10.3390/pharmaceutics11090425 ◽

2019 ◽

Vol 11 (9) ◽

pp. 425 ◽

Cited By ~ 4

Author(s):

Edueng ◽

Bergström ◽

Gråsjö ◽

Mahlin

Keyword(s):

Glass Transition ◽

Transition Temperature ◽

Glass Transition Temperature ◽

Physicochemical Properties ◽

Physical Stability ◽

Glass Forming Ability ◽

Melt Quenching ◽

Glass Forming ◽

Spray Dried

This study shows the importance of the chosen method for assessing the glass-forming ability (GFA) and glass stability (GS) of a drug compound. Traditionally, GFA and GS are established using in situ melt-quenching in a differential scanning calorimeter. In this study, we included 26 structurally diverse glass-forming drugs (i) to compare the GFA class when the model drugs were produced by spray-drying with that when melt-quenching was used, (ii) to investigate the long-term physical stability of the resulting amorphous solids, and (iii) to investigate the relationship between physicochemical properties and the GFA of spray-dried solids and their long-term physical stability. The spray-dried solids were exposed to dry (<5% RH) and humid (75% RH) conditions for six months at 25 °C. The crystallization of the spray-dried solids under these conditions was monitored using a combination of solid-state characterization techniques including differential scanning calorimetry, Raman spectroscopy, and powder X-ray diffraction. The GFA/GS class assignment for 85% of the model compounds was method-dependent, with significant differences between spray-drying and melt-quenching methods. The long-term physical stability under dry condition of the compounds was predictable from GFA/GS classification and glass transition and crystallization temperatures. However, the stability upon storage at 75% RH could not be predicted from the same data. There was no strong correlation between the physicochemical properties explored and the GFA class or long-term physical stability.
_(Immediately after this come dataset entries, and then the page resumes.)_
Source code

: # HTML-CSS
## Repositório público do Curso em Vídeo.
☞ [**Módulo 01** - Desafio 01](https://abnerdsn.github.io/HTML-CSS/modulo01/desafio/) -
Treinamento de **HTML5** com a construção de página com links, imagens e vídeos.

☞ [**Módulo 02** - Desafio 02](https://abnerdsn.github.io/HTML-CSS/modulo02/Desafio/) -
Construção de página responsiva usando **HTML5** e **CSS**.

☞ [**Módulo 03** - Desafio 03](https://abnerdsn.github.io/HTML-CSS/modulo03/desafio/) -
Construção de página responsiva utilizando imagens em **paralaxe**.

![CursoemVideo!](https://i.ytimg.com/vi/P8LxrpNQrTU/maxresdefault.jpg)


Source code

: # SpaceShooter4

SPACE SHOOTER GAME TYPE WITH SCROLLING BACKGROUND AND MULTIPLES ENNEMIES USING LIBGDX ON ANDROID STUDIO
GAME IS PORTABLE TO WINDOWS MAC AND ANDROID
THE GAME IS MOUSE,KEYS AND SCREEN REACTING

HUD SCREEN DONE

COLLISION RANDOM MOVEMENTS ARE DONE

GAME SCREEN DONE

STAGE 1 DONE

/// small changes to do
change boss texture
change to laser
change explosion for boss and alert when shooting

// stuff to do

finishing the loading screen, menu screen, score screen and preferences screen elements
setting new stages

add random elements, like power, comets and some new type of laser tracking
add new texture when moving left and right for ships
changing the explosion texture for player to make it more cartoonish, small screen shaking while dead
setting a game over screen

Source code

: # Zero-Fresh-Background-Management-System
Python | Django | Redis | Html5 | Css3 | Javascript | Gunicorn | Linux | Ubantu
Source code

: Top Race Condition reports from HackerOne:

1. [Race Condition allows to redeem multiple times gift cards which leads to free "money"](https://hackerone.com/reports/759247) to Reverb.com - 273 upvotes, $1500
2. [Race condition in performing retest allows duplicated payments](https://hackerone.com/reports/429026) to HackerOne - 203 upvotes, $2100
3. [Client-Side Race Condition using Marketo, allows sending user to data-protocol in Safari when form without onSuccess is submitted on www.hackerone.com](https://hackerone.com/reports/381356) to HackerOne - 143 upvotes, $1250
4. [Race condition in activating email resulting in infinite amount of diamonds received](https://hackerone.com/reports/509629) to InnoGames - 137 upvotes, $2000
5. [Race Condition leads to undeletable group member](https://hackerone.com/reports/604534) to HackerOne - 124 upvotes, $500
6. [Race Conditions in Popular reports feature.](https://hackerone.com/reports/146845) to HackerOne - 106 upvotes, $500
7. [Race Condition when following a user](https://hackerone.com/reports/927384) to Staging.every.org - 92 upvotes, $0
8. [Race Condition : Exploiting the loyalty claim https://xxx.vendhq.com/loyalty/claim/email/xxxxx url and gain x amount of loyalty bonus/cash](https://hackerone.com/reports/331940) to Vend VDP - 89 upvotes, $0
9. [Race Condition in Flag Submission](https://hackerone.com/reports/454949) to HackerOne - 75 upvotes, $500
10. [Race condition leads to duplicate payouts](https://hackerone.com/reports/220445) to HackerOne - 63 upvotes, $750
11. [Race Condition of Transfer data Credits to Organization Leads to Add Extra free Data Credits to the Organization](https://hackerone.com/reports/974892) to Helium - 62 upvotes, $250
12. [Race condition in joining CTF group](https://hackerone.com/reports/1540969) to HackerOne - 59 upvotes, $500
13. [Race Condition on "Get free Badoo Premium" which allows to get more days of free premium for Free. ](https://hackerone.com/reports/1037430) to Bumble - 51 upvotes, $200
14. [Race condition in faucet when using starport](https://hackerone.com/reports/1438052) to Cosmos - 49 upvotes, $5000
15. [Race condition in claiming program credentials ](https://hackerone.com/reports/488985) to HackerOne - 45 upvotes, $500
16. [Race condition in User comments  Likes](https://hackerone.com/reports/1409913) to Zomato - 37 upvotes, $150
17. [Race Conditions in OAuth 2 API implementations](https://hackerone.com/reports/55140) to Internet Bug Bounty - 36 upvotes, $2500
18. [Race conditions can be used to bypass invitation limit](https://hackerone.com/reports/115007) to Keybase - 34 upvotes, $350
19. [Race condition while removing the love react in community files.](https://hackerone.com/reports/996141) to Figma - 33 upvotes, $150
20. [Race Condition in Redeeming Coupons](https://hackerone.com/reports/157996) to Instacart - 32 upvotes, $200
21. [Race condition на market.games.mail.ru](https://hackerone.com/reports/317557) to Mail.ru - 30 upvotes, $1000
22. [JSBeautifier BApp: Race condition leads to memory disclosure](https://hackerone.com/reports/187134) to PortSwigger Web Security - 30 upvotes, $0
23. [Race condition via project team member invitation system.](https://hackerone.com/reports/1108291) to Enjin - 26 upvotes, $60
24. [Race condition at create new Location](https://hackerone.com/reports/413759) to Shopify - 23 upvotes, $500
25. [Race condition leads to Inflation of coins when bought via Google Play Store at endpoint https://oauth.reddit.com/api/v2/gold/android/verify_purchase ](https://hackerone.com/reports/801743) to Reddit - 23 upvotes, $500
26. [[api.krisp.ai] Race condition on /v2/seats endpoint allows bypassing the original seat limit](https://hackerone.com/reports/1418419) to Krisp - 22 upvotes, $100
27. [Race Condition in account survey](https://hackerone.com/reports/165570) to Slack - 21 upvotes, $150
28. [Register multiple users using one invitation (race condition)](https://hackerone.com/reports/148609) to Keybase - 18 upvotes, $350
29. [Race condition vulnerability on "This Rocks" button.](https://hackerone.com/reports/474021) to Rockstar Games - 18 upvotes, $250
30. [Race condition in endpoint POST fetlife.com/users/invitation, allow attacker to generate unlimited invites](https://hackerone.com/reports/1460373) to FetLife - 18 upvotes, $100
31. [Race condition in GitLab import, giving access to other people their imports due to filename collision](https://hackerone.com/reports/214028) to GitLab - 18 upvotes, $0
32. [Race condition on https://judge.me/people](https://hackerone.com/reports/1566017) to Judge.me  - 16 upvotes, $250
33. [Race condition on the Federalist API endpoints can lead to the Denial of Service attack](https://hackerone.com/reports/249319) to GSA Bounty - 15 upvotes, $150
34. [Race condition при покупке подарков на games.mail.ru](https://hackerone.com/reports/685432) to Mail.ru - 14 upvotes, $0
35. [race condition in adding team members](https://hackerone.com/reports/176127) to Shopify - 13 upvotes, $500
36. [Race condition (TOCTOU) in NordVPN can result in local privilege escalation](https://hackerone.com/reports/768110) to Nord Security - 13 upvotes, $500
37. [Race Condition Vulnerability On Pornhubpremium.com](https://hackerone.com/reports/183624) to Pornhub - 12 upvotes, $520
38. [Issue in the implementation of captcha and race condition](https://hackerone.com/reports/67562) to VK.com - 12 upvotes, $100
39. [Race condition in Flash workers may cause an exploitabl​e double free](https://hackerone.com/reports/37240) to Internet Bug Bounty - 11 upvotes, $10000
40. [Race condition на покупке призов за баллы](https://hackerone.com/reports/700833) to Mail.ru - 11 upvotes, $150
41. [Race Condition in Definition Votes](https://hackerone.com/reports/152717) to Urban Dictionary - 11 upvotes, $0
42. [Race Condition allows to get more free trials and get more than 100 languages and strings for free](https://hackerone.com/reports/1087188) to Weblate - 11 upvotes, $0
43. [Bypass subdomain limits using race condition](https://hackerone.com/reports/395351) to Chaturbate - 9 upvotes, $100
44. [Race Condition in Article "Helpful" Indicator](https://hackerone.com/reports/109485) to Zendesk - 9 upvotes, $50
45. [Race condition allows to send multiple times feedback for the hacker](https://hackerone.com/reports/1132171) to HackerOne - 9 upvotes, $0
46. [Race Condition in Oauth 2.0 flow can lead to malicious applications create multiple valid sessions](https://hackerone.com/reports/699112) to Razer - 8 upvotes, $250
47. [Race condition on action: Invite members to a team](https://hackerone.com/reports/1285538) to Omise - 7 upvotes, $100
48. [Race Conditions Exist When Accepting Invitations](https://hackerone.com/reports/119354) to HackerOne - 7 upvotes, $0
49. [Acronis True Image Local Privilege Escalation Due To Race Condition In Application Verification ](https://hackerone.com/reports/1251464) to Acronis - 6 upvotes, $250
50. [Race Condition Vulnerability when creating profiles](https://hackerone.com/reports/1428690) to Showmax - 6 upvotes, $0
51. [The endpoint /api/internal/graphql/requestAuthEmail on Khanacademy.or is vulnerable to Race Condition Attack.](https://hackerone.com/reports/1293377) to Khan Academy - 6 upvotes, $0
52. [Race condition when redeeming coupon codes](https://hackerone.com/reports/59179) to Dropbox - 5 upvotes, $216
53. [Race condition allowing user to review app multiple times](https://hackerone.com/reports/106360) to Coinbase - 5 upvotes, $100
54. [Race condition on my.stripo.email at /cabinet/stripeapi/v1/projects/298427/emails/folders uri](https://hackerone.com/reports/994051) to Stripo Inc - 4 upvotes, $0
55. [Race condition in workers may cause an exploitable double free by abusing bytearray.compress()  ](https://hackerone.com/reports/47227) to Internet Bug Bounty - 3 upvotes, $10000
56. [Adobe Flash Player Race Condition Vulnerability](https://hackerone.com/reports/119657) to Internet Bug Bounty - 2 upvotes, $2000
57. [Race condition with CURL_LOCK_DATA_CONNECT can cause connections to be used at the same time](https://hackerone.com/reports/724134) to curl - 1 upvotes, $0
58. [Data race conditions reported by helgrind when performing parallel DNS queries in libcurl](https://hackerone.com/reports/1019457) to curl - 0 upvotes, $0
However, there was a slight tendency for compounds with a relatively larger molecular weight, higher glass transition temperature, higher crystallization temperature, higher melting point and higher reduced glass transition temperature to have better GFA and better physical stability. In contrast, a high heat of fusion and entropy of fusion seemed to have a negative impact on the GFA and physical stability of our dataset.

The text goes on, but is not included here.